I would like to take this opportunity to congratulate the foundation and to wish it much success in the future.
Congratulations, Canada Foundation for Innovation.
Fortieth Anniversary of Canada-China Relations
Hon. Joseph A. Day: Honourable senators, last week we saw the beginning of celebrations marking the fortieth anniversary of relations between Canada and the People's Republic of China. There will be several events throughout the year to mark the occasion. The first event took place at the National Arts Centre with a wonderful evening of music presented by an orchestra of over 80 Chinese musicians playing traditional Chinese instruments.
On October 13, 1970, honourable senators, Canada officially recognized the People's Republic of China. In 1973, Pierre Elliott Trudeau became the first prime minister to pay an official visit to China, helping expand those fledgling Canada-China relations. With the foundation of diplomatic relations in place, the two countries turned to their economic relationship.
In 1973, Canada and China signed the Canada-Chinese Trade Agreement, which allowed for mutual extension of ``most favoured nation'' status. The same year, a Canadian trade fair was held in Beijing, attracting over 600 Canadian officials and business leaders. It was the first such trade fair attended by Chinese Premier Zhou Enlai. The two countries also established a joint economic and trade committee that provided a forum for discussions of economic and trade-related concerns.
By 2003, China had become Canada's second largest trading partner after the United States. In the decade 1993 to 2003, trade between Canada and the People's Republic of China increased fivefold.
China's economy has grown to be the second largest single- country economy in the world, next to the United States, recently surpassing that of Japan. China is also the world's largest single- country exporter in the world, having recently surpassed Germany in that regard.
China has weathered the economic downturn very well, posting an 8 per cent economic growth last year, while most other nations of the world have had negative growth. A strong Chinese economy presents great opportunities for Canada. This rapidly developing economy has always held Canada in special regard.

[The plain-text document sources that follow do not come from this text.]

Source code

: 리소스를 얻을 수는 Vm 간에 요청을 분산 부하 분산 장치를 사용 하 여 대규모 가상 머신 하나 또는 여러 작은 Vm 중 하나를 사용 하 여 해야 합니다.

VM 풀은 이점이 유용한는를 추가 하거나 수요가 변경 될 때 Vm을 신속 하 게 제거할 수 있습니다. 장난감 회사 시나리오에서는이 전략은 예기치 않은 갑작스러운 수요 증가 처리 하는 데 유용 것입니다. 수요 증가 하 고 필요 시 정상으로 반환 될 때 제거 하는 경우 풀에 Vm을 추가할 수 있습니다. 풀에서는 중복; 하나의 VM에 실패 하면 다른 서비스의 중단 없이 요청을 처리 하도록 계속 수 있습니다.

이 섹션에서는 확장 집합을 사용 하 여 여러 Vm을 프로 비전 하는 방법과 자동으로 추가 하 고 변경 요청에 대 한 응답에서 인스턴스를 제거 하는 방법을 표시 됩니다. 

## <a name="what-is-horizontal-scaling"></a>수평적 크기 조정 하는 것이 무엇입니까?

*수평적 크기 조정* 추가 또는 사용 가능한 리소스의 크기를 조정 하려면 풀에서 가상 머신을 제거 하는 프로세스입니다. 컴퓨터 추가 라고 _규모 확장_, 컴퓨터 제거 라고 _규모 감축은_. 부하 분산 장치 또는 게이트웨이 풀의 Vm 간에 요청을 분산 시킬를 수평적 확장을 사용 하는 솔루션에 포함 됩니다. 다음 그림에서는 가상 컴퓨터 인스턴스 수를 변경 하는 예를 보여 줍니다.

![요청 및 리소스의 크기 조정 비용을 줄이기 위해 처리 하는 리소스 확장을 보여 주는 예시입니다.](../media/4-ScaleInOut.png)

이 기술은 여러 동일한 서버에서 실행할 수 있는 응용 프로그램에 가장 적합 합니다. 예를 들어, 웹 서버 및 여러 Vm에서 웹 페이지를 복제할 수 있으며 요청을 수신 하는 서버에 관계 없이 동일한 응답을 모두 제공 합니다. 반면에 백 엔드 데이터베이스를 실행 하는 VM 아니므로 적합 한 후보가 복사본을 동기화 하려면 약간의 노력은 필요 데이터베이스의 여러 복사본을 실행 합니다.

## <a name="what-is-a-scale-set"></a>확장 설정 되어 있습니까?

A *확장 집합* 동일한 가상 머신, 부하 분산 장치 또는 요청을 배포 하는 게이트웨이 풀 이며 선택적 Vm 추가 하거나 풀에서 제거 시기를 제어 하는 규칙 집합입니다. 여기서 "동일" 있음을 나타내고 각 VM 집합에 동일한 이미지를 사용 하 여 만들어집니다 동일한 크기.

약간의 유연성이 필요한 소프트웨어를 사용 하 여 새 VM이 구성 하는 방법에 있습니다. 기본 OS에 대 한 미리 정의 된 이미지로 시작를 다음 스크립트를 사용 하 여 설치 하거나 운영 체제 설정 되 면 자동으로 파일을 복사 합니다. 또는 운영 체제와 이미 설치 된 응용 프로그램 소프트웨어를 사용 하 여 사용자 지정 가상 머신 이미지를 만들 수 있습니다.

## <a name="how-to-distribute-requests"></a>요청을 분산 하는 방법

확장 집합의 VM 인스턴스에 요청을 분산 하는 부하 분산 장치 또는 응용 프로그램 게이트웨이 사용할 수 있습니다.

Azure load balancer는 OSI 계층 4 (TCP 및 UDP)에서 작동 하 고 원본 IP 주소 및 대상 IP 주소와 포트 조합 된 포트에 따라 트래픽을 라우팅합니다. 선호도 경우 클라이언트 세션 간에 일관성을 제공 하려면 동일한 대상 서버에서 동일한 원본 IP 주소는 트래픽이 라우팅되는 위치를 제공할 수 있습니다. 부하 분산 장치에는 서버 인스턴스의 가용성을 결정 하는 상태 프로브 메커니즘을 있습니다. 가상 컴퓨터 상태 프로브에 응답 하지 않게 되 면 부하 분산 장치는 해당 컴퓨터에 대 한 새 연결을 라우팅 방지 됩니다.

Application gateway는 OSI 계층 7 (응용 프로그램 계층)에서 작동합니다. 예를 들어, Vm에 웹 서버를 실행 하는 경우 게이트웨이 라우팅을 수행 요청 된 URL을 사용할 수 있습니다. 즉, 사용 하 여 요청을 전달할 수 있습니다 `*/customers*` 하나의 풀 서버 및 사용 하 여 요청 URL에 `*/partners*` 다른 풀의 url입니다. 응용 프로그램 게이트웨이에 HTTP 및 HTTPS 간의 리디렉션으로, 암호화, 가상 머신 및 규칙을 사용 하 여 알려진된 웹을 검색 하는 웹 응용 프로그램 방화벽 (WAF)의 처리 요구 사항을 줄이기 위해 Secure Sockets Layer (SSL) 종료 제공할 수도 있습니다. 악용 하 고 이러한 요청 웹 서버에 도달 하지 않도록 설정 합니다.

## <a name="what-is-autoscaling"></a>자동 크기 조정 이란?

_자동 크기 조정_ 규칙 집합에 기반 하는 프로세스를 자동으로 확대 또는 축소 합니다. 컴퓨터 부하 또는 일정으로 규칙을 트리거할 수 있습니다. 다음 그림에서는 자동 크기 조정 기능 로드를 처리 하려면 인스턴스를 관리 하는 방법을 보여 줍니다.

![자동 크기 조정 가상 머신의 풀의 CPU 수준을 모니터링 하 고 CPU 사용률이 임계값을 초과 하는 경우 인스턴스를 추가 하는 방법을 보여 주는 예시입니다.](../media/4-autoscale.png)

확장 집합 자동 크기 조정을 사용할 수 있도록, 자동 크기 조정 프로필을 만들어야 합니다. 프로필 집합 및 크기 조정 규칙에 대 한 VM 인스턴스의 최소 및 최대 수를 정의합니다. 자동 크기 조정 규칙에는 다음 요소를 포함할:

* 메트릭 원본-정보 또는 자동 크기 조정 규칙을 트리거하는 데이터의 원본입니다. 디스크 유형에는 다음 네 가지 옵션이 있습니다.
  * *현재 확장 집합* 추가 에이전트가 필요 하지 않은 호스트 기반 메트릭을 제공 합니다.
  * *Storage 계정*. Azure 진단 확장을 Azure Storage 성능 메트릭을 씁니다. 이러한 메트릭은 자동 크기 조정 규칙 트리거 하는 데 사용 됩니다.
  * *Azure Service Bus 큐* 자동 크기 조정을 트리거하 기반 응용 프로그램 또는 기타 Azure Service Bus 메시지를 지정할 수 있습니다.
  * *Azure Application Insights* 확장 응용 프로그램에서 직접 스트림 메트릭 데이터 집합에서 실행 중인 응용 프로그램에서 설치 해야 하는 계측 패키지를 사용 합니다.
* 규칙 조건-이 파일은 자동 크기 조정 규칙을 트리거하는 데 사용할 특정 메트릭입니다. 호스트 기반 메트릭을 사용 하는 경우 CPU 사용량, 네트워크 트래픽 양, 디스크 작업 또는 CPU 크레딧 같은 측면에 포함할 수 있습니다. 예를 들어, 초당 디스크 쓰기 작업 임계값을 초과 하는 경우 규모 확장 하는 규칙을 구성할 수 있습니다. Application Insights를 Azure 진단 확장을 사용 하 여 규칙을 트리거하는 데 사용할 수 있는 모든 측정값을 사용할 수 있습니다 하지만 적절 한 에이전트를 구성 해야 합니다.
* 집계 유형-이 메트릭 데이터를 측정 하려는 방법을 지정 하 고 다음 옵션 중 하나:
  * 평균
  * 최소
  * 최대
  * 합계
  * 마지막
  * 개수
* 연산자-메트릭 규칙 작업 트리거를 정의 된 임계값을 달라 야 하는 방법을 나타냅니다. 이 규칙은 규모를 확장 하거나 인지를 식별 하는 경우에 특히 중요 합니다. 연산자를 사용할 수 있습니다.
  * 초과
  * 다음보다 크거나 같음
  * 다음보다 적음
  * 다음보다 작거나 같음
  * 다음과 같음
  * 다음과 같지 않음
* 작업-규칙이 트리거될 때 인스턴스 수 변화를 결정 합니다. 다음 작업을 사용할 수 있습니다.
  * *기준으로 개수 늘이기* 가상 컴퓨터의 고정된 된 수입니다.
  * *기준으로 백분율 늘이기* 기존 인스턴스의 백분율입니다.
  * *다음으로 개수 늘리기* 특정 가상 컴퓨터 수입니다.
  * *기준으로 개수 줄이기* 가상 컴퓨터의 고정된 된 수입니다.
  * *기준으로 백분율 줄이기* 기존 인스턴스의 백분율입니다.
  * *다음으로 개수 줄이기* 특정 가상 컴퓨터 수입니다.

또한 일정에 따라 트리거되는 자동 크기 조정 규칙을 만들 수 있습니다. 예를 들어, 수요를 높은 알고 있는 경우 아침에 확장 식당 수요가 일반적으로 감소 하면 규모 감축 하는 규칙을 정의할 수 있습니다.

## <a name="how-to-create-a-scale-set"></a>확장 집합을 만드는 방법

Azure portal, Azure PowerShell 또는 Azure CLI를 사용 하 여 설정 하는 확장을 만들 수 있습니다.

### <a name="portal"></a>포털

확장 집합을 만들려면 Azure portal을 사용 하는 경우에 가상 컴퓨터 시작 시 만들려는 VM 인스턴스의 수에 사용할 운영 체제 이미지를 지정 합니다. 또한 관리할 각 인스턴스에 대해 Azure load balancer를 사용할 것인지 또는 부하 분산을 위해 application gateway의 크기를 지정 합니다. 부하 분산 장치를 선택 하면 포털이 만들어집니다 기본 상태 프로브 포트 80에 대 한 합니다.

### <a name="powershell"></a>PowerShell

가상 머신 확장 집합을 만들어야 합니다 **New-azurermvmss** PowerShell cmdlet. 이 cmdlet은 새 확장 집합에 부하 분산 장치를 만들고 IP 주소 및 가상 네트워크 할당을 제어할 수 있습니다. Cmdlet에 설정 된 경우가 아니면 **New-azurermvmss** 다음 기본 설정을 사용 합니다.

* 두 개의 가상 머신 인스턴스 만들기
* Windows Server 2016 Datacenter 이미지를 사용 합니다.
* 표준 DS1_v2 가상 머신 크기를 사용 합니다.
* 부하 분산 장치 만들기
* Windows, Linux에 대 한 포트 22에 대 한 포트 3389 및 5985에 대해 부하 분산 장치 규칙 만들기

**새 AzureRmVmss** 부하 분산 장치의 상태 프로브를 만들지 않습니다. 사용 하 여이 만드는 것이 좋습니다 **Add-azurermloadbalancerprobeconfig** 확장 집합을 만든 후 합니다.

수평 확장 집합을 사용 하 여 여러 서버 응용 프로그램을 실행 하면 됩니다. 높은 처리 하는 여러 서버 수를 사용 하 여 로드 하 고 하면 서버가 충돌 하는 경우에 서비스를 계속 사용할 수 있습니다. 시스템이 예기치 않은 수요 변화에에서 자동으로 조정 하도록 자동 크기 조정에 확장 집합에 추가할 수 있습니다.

Prime Minister Harper and his cabinet have recognized the potential for Canada. Visits by the Prime Minister and several other cabinet ministers took place last year. Those visits resulted in a series of agreements and exchanges, and we have those visits to build on, honourable senators, in the year to come.
Honourable senators, many events will take place this year to recognize the fortieth year of relations between Canada and China, and I hope honourable senators will take the opportunity to help expand that relationship both culturally and economically as the year progresses.